[EM] banzhaf myth

Warren Smith wds at math.temple.edu
Mon Feb 5 15:59:26 PST 2007


Re Banzhaf myth

the first trouble with Mark Livingston's
Banzhaf-power-computing program cited by Forest

http://www.cs.unc.edu/~livingst/Banzhaf/#results

is it uses an 2^N - time algorithm.
("I ran my implementation on the current (1990) U.S. census distribution of the Electoral College. \
I used 4.29 billion samples in the Monte Carlo estimation of the probability for the states to be c\
ritical by Banzhaf's definition. The program took a little under 25 hours to complete.")

If you instead use my own program (available on my web page
  http://www.math.temple.edu/~wds/homepage/
since 2000) then you will get an exact (not Monte Carlo)
computation running in under 1 second.

The second trouble is the voting-power concept itself.
That idea is, if you have N voters with
different weights W[1], W[2]..., W[N],
then the "voting power" of voter K is defined as the probability that
her vote will swing the election, given that everybody's vote is got by
independent coin tosses (2^N possible voting patterns).

That's fine, but the coin toss assumption is often not realistic.
In a big-vs-small states issue, view the small states (corrssponding to the bottom
50% of the US population) as voting as a bloc vs the big ones.  Then the
small states always win.

Applied to the USA, you can, e.g. say the each state has W[K]=#electoral votes
and ask for its voting power in pickign the president in a 2-way race.
You also can say that each human voter has a certain voting power in swinging
her  state's electoral vote.  Multiply those two powers together and you
get the voting power of Joe Voter in each state.  Lo and behold, large-state
voters (californians) have way more voter power.

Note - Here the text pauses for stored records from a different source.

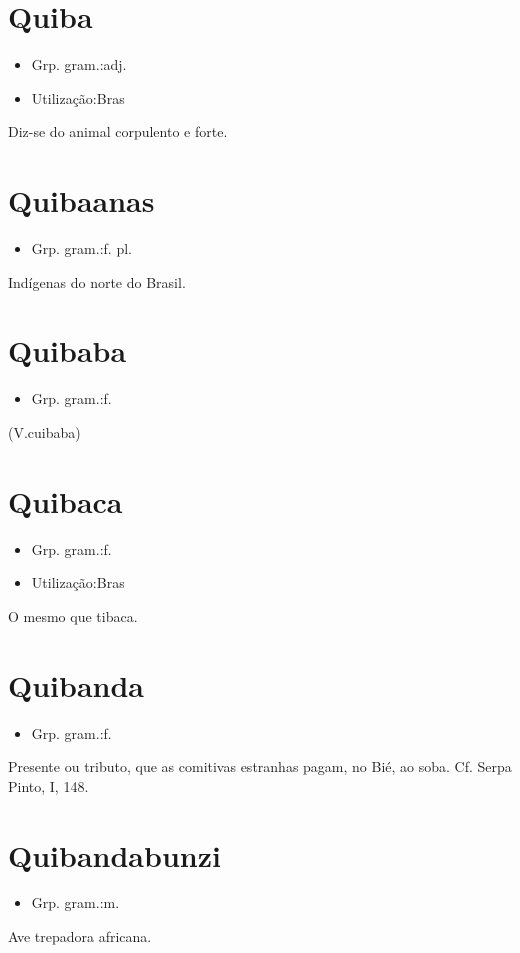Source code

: \section{Quiba}
\begin{itemize}
\item {Grp. gram.:adj.}
\end{itemize}
\begin{itemize}
\item {Utilização:Bras}
\end{itemize}
Diz-se do animal corpulento e forte.
\section{Quibaanas}
\begin{itemize}
\item {Grp. gram.:f. pl.}
\end{itemize}
Indígenas do norte do Brasil.
\section{Quibaba}
\begin{itemize}
\item {Grp. gram.:f.}
\end{itemize}
(V.cuibaba)
\section{Quibaca}
\begin{itemize}
\item {Grp. gram.:f.}
\end{itemize}
\begin{itemize}
\item {Utilização:Bras}
\end{itemize}
O mesmo que \textunderscore tibaca\textunderscore .
\section{Quibanda}
\begin{itemize}
\item {Grp. gram.:f.}
\end{itemize}
Presente ou tributo, que as comitivas estranhas pagam, no Bié, ao soba. Cf. Serpa Pinto, I, 148.
\section{Quibandabunzi}
\begin{itemize}
\item {Grp. gram.:m.}
\end{itemize}
Ave trepadora africana.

Third trouble: the resullting numbers are largely irrelevant to reality.
Because independent coin toss model is bogus in reality.  Bloc voting (dependencies galore)
is more realistic.  In reality the small states are the more powerful.
If every Joe Voter in a small state (100 million) votes A and every Joe in a big
state voted B, then A would win.

And as raphfrk pointed out, the US Senate totally gives the edge to the small states.
The approximation of treating the senate+house as a homogeneous mas and each state
as a W[K]-weight vote, is just bogus.

Finally, this all is proven by the fact the small states
are the ones getting the federal money.